Sass version 1.13.4 represents a minor update over its predecessor, version 1.13.3, in this popular pure JavaScript implementation of the Sass stylesheet language. Both versions maintain core functionalities, providing developers with a robust tool for compiling .scss and .sass files into CSS. They share the same fundamental dependencies like "chokidar" for file watching, MIT license, and the same author, ensuring consistency in the underlying architecture and maintenance. The package's repository remains consistent, hosted on GitHub under the sass/dart-sass project, offering developers a centralized location for reporting issues and contributing.

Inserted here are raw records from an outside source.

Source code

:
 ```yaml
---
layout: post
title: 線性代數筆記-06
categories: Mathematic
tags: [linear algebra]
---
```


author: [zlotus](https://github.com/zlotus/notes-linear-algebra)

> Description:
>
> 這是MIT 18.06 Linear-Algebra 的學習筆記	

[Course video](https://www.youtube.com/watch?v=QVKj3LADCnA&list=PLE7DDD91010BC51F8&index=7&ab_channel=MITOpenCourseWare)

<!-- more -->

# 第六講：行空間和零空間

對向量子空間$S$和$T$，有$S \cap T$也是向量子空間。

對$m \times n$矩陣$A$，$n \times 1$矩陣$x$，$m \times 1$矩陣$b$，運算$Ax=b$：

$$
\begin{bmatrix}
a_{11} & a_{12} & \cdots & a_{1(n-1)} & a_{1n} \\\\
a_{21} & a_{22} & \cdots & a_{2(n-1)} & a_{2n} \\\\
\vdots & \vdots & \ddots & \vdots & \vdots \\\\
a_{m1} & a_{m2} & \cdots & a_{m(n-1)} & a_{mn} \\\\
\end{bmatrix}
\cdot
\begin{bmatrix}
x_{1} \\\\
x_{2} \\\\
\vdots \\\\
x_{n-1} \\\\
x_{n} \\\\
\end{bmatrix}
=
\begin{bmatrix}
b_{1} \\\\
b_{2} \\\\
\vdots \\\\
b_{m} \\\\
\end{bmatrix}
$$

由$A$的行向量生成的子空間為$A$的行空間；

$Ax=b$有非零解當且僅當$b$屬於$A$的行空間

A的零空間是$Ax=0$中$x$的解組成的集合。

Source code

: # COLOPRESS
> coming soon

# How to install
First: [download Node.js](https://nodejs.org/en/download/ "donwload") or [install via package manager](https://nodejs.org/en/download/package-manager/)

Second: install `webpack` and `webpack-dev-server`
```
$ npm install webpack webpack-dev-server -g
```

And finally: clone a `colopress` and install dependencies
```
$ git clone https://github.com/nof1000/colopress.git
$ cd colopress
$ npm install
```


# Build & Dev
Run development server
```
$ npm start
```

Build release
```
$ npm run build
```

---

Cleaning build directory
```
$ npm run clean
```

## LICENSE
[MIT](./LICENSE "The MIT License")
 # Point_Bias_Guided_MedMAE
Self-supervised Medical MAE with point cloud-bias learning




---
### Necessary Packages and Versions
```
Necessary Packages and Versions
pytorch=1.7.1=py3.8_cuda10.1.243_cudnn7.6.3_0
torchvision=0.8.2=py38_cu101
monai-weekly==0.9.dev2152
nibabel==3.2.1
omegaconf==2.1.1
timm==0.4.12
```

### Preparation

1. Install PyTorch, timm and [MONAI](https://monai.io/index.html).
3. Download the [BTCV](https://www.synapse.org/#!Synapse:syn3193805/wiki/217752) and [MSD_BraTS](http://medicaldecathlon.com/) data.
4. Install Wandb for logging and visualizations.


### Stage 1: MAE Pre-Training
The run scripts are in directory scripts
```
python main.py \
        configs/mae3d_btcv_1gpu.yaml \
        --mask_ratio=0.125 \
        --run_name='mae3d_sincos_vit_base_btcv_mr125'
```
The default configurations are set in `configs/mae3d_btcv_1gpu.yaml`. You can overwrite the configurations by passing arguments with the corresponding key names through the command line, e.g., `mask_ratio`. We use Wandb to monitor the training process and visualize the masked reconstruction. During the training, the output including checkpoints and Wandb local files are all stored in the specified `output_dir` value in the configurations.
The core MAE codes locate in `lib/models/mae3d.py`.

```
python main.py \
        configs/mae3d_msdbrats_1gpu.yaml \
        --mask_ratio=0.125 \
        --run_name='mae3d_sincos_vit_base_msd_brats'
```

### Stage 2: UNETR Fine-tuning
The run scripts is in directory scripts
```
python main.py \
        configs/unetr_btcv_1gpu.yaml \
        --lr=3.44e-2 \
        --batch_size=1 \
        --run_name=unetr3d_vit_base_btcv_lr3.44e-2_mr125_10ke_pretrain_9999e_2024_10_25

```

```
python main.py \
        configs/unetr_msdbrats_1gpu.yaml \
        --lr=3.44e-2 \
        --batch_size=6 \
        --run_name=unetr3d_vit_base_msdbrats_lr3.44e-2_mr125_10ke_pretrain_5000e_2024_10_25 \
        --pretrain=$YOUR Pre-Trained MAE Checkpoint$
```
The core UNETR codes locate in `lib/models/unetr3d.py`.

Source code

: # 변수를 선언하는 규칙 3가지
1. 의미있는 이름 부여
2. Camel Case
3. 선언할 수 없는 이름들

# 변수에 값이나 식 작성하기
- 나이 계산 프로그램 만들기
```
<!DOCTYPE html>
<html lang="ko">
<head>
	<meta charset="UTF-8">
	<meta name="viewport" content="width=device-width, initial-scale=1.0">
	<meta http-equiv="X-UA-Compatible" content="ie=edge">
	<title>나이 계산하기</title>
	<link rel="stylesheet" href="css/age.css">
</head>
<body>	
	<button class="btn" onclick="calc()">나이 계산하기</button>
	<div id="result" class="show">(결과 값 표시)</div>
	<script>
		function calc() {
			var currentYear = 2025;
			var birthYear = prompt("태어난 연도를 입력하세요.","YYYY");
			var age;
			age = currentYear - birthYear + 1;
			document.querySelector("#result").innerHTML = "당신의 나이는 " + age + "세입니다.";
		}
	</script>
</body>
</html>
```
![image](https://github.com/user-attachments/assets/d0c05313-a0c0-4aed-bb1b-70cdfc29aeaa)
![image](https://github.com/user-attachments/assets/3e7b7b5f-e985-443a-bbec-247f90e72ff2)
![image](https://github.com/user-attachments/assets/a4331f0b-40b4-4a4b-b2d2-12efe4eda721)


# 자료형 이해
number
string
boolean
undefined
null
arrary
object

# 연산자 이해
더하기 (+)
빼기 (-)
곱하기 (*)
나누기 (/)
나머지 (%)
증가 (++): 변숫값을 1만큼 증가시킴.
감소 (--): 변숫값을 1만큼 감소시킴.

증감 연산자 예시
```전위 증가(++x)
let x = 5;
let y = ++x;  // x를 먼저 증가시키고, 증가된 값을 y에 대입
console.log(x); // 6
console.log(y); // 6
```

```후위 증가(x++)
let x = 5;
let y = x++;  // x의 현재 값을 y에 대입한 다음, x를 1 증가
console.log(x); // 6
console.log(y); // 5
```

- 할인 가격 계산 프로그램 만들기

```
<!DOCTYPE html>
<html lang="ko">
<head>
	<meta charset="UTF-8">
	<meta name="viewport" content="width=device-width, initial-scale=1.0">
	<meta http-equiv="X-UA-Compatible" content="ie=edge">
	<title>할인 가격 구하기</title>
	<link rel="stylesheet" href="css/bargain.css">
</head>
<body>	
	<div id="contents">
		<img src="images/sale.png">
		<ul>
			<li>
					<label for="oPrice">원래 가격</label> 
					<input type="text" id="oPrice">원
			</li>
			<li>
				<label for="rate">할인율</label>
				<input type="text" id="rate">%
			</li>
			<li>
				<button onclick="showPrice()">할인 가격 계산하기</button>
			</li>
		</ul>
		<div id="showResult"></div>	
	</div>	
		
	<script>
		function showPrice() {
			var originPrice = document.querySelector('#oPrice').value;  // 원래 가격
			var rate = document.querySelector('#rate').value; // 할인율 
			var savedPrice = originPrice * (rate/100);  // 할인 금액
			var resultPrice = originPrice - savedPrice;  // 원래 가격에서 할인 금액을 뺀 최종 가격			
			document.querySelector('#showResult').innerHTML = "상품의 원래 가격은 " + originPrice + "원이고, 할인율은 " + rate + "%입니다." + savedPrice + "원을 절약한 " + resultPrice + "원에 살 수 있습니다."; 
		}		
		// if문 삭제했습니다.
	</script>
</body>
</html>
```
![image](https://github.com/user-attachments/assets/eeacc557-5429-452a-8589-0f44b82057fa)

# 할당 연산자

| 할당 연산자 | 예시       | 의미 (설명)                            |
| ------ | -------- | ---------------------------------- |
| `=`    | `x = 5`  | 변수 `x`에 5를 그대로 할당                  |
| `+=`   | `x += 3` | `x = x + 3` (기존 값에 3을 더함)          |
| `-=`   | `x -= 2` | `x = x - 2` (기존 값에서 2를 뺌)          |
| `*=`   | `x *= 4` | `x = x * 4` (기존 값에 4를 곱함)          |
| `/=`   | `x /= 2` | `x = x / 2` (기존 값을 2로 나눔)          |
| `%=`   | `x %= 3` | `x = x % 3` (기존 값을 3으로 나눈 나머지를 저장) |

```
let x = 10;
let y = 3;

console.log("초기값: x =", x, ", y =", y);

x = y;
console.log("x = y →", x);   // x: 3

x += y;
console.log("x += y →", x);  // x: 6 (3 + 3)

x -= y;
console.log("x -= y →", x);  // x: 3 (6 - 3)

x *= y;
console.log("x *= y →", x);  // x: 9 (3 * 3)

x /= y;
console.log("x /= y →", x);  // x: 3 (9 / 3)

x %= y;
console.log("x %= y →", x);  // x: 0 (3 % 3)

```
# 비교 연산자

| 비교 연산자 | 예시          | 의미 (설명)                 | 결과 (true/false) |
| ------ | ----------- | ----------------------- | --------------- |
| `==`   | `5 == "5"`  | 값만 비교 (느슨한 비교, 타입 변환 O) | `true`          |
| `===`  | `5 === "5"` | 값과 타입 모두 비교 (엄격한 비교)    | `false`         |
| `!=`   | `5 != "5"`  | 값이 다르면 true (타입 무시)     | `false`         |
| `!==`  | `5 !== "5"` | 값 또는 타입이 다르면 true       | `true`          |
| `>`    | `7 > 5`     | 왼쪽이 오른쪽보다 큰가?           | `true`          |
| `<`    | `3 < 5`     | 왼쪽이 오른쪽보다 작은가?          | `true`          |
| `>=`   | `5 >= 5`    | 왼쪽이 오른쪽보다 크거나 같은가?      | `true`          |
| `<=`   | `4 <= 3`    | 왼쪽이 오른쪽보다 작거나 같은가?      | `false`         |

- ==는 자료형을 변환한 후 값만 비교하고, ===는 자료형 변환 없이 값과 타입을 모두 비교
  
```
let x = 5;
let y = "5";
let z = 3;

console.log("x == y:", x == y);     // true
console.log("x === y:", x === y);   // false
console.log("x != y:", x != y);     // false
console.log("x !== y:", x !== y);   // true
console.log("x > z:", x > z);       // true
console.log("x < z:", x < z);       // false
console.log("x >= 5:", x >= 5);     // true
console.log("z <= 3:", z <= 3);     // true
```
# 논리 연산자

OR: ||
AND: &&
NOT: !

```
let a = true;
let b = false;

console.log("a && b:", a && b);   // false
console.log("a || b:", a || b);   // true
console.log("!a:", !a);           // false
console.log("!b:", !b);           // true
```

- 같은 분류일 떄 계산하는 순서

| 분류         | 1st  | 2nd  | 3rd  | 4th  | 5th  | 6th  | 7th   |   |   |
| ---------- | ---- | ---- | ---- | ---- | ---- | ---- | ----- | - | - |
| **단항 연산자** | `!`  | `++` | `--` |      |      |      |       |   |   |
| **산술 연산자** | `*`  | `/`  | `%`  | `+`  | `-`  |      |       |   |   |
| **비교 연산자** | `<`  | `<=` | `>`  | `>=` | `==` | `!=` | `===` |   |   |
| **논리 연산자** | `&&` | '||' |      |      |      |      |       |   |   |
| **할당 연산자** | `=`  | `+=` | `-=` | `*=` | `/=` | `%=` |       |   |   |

However, differences exist primarily in nuances such as package size and release timing. Version 1.13.4 showcases a slightly smaller unpacked size (647630 bytes) compared to 1.13.3 (692621 bytes), suggesting optimizations or minor code alterations that reduce its footprint. Furthermore, 1.13.4 was released approximately two and half hours later than 1.13.3 on the same day, September 11, 2018. While seemingly insignificant, this time difference usually indicates that 1.13.3 had some serious problem fixed by 1.13.4. Developers should always use the latest stable version if possible, to inherit the benefit of bug fixes and general improvements.
All the vulnerabilities related to the version 1.13.4 of the package
Uncontrolled resource consumption in braces
The NPM package braces
fails to limit the number of characters it can handle, which could lead to Memory Exhaustion. In lib/parse.js,
if a malicious user sends "imbalanced braces" as input, the parsing will enter a loop, which will cause the program to start allocating heap memory without freeing it at any moment of the loop. Eventually, the JavaScript heap limit is reached, and the program will crash.
Regular Expression Denial of Service (ReDoS) in micromatch
The NPM package micromatch
prior to version 4.0.8 is vulnerable to Regular Expression Denial of Service (ReDoS). The vulnerability occurs in micromatch.braces()
in index.js
because the pattern .*
will greedily match anything. By passing a malicious payload, the pattern matching will keep backtracking to the input while it doesn't find the closing bracket. As the input size increases, the consumption time will also increase until it causes the application to hang or slow down. There was a merged fix but further testing shows the issue persisted prior to https://github.com/micromatch/micromatch/pull/266. This issue should be mitigated by using a safe pattern that won't start backtracking the regular expression due to greedy matching.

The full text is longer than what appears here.